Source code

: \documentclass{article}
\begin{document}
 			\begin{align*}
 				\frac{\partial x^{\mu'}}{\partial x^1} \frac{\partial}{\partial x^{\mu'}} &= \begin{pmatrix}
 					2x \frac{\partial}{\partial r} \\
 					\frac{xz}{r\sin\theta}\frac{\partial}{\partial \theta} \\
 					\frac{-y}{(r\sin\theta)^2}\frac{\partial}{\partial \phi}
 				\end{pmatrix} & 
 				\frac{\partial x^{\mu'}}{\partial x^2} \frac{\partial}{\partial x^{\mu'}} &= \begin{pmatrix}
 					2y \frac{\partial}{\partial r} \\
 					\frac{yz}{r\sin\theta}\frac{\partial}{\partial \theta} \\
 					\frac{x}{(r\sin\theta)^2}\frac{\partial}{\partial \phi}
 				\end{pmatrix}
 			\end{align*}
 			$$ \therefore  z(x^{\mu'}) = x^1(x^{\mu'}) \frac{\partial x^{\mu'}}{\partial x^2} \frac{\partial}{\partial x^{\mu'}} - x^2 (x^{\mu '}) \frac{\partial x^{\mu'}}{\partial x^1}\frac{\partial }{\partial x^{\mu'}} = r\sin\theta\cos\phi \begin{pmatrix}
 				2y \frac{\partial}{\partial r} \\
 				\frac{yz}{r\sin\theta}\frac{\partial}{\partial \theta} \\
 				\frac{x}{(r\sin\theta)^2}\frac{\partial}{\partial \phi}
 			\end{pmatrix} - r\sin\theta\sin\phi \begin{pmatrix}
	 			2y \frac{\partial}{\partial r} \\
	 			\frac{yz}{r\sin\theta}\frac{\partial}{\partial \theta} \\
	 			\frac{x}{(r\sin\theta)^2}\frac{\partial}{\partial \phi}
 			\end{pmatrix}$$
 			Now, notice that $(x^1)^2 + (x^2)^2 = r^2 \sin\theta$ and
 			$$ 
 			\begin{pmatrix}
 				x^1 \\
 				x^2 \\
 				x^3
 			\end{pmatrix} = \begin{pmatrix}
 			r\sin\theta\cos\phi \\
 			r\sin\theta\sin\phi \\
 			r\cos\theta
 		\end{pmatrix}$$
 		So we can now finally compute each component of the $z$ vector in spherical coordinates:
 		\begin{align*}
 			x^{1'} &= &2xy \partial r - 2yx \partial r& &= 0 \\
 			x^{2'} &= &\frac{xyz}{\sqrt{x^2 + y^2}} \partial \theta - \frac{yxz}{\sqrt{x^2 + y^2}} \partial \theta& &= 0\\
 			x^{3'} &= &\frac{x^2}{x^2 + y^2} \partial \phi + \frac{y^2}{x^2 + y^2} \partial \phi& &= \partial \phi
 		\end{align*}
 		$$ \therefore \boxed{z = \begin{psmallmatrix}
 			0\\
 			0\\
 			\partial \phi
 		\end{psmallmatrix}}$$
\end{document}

○ ○ ○ ○ ○

> [What you need to do] The complete listing, transcribed exactly, is the expected answer.

> [Expected answer]
Source code

: \documentclass{article}
\begin{document}
 			\begin{align*}
 				\frac{\partial x^{\mu'}}{\partial x^1} \frac{\partial}{\partial x^{\mu'}} &= \begin{pmatrix}
 					2x \frac{\partial}{\partial r} \\
 					\frac{xz}{r\sin\theta}\frac{\partial}{\partial \theta} \\
 					\frac{-y}{(r\sin\theta)^2}\frac{\partial}{\partial \phi}
 				\end{pmatrix} & 
 				\frac{\partial x^{\mu'}}{\partial x^2} \frac{\partial}{\partial x^{\mu'}} &= \begin{pmatrix}
 					2y \frac{\partial}{\partial r} \\
 					\frac{yz}{r\sin\theta}\frac{\partial}{\partial \theta} \\
 					\frac{x}{(r\sin\theta)^2}\frac{\partial}{\partial \phi}
 				\end{pmatrix}
 			\end{align*}
 			$$ \therefore  z(x^{\mu'}) = x^1(x^{\mu'}) \frac{\partial x^{\mu'}}{\partial x^2} \frac{\partial}{\partial x^{\mu'}} - x^2 (x^{\mu '}) \frac{\partial x^{\mu'}}{\partial x^1}\frac{\partial }{\partial x^{\mu'}} = r\sin\theta\cos\phi \begin{pmatrix}
 				2y \frac{\partial}{\partial r} \\
 				\frac{yz}{r\sin\theta}\frac{\partial}{\partial \theta} \\
 				\frac{x}{(r\sin\theta)^2}\frac{\partial}{\partial \phi}
 			\end{pmatrix} - r\sin\theta\sin\phi \begin{pmatrix}
	 			2y \frac{\partial}{\partial r} \\
	 			\frac{yz}{r\sin\theta}\frac{\partial}{\partial \theta} \\
	 			\frac{x}{(r\sin\theta)^2}\frac{\partial}{\partial \phi}
 			\end{pmatrix}$$
 			Now, notice that $(x^1)^2 + (x^2)^2 = r^2 \sin\theta$ and
 			$$ 
 			\begin{pmatrix}
 				x^1 \\
 				x^2 \\
 				x^3
 			\end{pmatrix} = \begin{pmatrix}
 			r\sin\theta\cos\phi \\
 			r\sin\theta\sin\phi \\
 			r\cos\theta
 		\end{pmatrix}$$
 		So we can now finally compute each component of the $z$ vector in spherical coordinates:
 		\begin{align*}
 			x^{1'} &= &2xy \partial r - 2yx \partial r& &= 0 \\
 			x^{2'} &= &\frac{xyz}{\sqrt{x^2 + y^2}} \partial \theta - \frac{yxz}{\sqrt{x^2 + y^2}} \partial \theta& &= 0\\
 			x^{3'} &= &\frac{x^2}{x^2 + y^2} \partial \phi + \frac{y^2}{x^2 + y^2} \partial \phi& &= \partial \phi
 		\end{align*}
 		$$ \therefore \boxed{z = \begin{psmallmatrix}
 			0\\
 			0\\
 			\partial \phi
 		\end{psmallmatrix}}$$
\end{document}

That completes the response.